-- TASK STATEMENT --
Go through the records below and return each line that has "Vulnerability" in it.

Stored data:
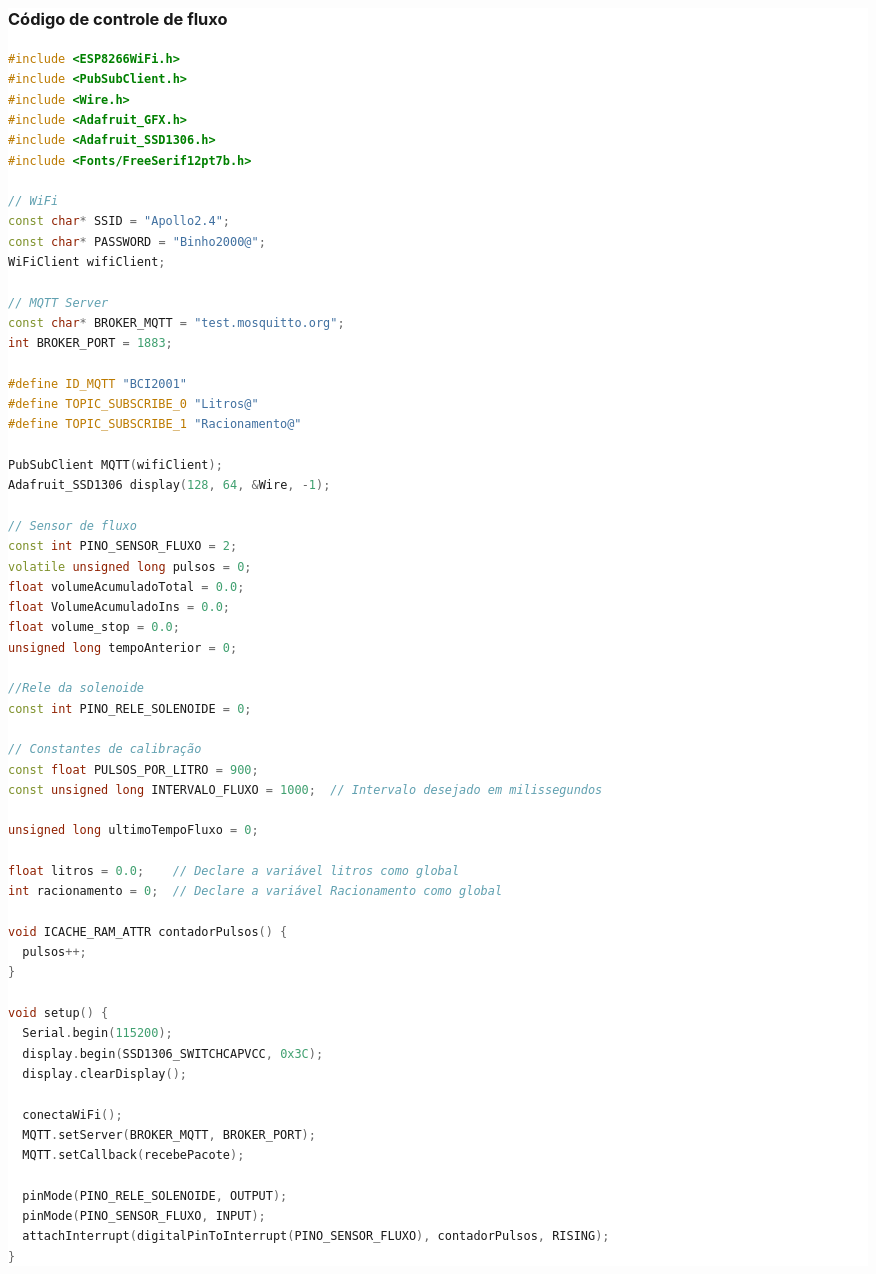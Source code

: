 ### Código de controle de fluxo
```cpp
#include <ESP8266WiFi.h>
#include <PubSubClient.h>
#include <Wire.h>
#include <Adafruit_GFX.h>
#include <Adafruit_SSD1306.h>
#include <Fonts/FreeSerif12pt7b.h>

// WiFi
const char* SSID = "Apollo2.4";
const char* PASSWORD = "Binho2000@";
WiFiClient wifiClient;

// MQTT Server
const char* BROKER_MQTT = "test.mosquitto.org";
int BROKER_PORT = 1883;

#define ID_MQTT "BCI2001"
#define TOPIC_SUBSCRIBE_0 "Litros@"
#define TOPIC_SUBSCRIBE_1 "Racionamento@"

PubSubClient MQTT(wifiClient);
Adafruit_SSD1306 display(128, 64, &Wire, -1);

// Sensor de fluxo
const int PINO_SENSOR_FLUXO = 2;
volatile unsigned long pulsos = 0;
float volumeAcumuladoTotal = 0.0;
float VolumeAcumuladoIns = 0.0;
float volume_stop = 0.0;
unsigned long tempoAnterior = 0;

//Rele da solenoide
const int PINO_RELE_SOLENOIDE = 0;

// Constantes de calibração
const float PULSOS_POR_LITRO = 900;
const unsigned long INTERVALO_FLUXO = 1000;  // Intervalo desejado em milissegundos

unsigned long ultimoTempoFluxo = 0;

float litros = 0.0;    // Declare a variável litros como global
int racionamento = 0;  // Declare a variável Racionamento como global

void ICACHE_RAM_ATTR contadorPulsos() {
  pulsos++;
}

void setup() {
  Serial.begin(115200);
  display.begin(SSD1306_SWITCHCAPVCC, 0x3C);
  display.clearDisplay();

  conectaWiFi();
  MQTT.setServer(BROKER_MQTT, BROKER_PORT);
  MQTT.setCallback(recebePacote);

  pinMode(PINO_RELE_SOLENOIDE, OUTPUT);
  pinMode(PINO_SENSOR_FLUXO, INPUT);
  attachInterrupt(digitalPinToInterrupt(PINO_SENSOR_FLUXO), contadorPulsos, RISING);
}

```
...
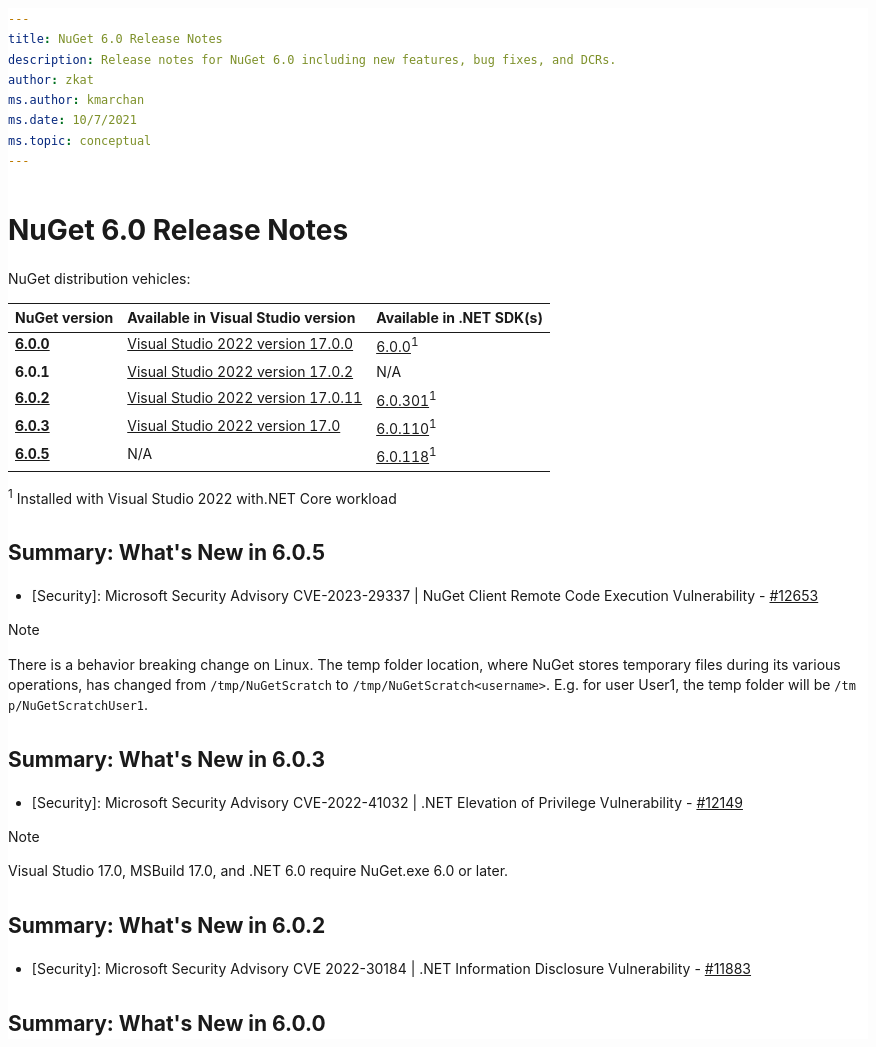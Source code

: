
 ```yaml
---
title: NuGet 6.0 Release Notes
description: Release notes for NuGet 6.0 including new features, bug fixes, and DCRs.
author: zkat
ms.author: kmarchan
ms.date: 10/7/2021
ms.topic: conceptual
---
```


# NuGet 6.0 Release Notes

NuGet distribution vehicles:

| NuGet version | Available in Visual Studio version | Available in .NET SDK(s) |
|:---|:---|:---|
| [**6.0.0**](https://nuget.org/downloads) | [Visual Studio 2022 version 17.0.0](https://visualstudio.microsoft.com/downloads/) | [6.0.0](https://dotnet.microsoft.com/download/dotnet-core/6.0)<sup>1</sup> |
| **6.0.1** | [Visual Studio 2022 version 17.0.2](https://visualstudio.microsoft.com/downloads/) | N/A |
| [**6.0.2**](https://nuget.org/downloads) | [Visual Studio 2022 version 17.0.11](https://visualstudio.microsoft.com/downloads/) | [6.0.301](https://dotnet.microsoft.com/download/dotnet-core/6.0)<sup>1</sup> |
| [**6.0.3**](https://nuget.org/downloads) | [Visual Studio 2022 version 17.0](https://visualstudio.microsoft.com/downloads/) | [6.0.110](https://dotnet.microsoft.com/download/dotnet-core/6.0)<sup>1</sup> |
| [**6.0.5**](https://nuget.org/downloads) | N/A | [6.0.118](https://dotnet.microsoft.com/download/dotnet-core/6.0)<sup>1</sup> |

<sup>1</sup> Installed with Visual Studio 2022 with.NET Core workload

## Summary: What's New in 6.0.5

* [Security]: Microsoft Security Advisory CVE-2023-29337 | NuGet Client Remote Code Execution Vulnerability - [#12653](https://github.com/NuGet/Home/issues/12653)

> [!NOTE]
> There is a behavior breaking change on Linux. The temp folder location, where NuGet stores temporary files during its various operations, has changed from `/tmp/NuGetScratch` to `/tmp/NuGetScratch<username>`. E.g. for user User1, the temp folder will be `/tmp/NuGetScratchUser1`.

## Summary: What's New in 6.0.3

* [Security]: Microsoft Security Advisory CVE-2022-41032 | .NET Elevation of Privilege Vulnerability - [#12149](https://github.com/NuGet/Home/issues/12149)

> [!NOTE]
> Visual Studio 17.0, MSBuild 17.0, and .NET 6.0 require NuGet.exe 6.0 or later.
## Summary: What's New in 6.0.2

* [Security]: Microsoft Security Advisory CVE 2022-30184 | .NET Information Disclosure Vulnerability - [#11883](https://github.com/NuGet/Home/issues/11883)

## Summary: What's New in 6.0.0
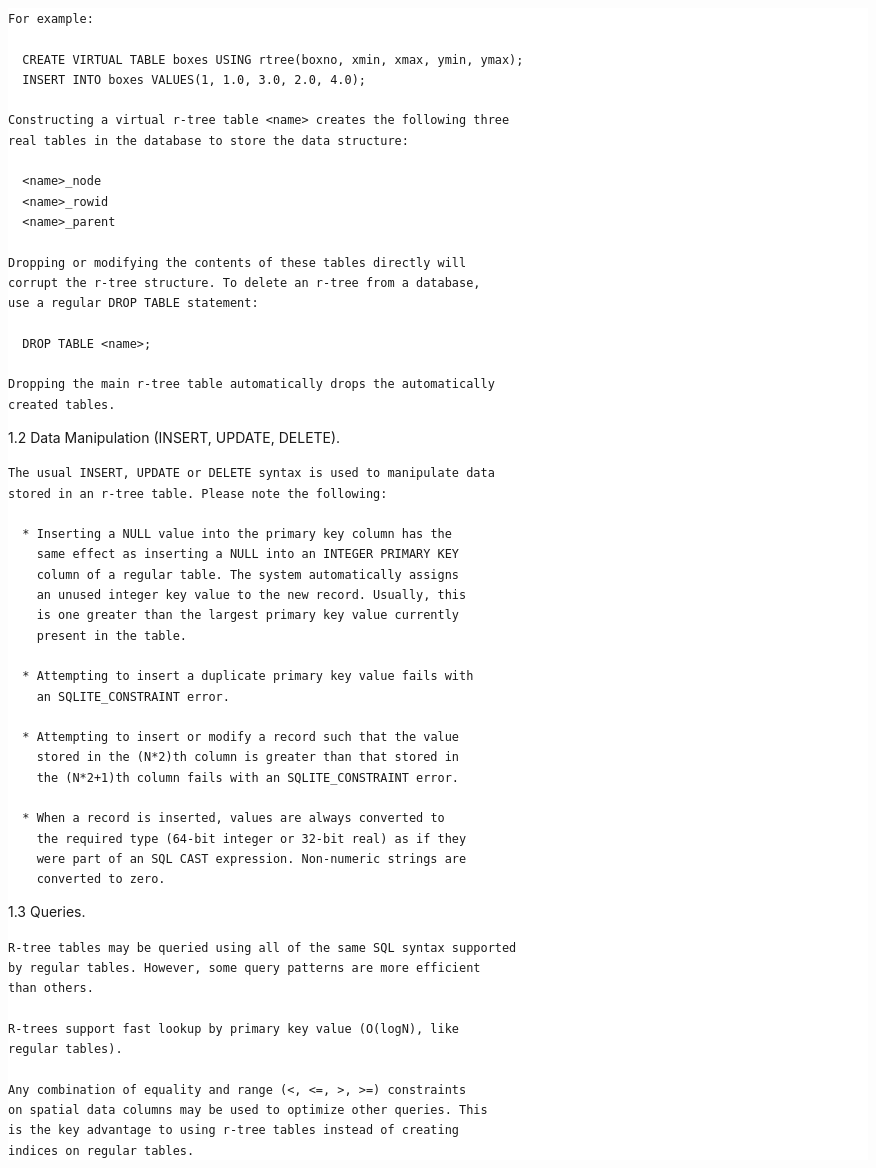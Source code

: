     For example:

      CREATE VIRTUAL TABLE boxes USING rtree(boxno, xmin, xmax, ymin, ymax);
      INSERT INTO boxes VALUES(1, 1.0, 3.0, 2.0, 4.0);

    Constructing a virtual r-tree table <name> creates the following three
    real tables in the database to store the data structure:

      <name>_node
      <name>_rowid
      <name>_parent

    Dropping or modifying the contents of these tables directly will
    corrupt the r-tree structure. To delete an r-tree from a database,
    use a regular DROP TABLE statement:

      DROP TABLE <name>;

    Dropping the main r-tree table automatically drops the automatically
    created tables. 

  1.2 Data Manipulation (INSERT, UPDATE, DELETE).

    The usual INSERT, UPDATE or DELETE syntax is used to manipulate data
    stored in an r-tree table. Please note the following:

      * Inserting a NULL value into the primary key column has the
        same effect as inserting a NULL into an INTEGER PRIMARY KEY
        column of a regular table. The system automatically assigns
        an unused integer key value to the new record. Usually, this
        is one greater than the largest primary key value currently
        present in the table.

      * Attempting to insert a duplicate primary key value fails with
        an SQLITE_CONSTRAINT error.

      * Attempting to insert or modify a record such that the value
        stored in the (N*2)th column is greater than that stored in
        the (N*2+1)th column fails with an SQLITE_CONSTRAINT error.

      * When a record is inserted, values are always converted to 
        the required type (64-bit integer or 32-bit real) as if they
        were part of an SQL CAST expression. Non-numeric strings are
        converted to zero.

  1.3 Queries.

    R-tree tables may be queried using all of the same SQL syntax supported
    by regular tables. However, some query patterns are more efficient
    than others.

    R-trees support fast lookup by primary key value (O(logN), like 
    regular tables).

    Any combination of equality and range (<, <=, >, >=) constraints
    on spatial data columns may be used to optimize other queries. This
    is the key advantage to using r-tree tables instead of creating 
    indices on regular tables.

-- RESPONSE FOR THIS EXERCISE --
* [Security]: Microsoft Security Advisory CVE-2023-29337 | NuGet Client Remote Code Execution Vulnerability - [#12653](https://github.com/NuGet/Home/issues/12653)
* [Security]: Microsoft Security Advisory CVE-2022-41032 | .NET Elevation of Privilege Vulnerability - [#12149](https://github.com/NuGet/Home/issues/12149)
* [Security]: Microsoft Security Advisory CVE 2022-30184 | .NET Information Disclosure Vulnerability - [#11883](https://github.com/NuGet/Home/issues/11883)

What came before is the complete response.